→ RECORDED DATA:
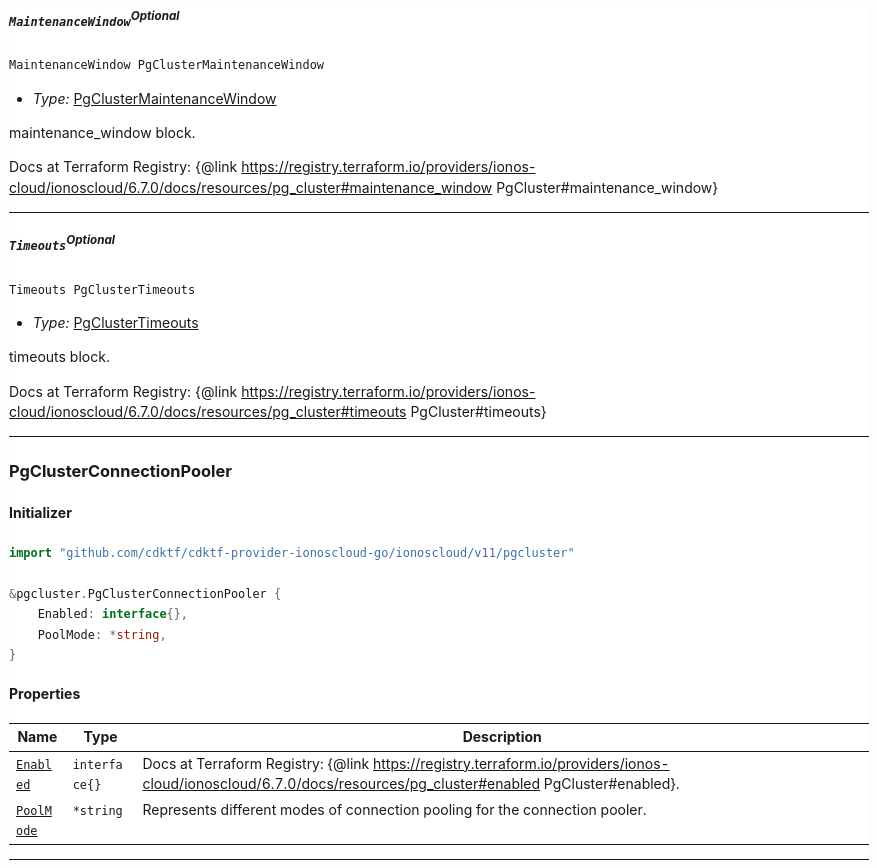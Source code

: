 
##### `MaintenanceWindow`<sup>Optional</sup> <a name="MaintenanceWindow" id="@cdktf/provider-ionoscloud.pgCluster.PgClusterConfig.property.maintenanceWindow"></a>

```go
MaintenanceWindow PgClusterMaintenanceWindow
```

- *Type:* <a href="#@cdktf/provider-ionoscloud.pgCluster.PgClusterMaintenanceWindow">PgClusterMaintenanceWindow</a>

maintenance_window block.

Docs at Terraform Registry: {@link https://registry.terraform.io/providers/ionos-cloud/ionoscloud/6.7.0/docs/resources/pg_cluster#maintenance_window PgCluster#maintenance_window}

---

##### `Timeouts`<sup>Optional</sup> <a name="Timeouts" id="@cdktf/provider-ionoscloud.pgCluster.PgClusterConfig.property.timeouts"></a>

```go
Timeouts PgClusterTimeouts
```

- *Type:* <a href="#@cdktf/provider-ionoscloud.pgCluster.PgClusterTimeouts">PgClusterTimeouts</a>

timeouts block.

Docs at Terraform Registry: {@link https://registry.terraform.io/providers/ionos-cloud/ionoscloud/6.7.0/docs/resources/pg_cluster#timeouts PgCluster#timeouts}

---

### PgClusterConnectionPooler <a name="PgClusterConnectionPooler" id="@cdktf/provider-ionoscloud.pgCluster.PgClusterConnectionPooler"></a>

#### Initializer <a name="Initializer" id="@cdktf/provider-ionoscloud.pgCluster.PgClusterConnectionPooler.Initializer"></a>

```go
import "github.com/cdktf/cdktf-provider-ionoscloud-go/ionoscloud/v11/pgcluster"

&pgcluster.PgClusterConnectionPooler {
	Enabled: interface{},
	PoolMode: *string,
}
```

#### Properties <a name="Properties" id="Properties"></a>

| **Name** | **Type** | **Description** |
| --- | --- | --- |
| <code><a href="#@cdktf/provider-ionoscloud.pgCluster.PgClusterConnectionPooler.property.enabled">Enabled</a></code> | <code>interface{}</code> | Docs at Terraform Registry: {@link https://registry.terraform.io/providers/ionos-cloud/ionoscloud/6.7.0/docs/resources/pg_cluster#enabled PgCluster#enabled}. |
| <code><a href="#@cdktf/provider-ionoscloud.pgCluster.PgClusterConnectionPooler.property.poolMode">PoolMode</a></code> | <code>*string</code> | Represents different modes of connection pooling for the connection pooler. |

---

→ EXERCISE AIM:
Copy each line of the records above that carries the word "docs".

→ RESPONSE TO THE TASK:
Docs at Terraform Registry: {@link https://registry.terraform.io/providers/ionos-cloud/ionoscloud/6.7.0/docs/resources/pg_cluster#maintenance_window PgCluster#maintenance_window}
Docs at Terraform Registry: {@link https://registry.terraform.io/providers/ionos-cloud/ionoscloud/6.7.0/docs/resources/pg_cluster#timeouts PgCluster#timeouts}
| <code><a href="#@cdktf/provider-ionoscloud.pgCluster.PgClusterConnectionPooler.property.enabled">Enabled</a></code> | <code>interface{}</code> | Docs at Terraform Registry: {@link https://registry.terraform.io/providers/ionos-cloud/ionoscloud/6.7.0/docs/resources/pg_cluster#enabled PgCluster#enabled}. |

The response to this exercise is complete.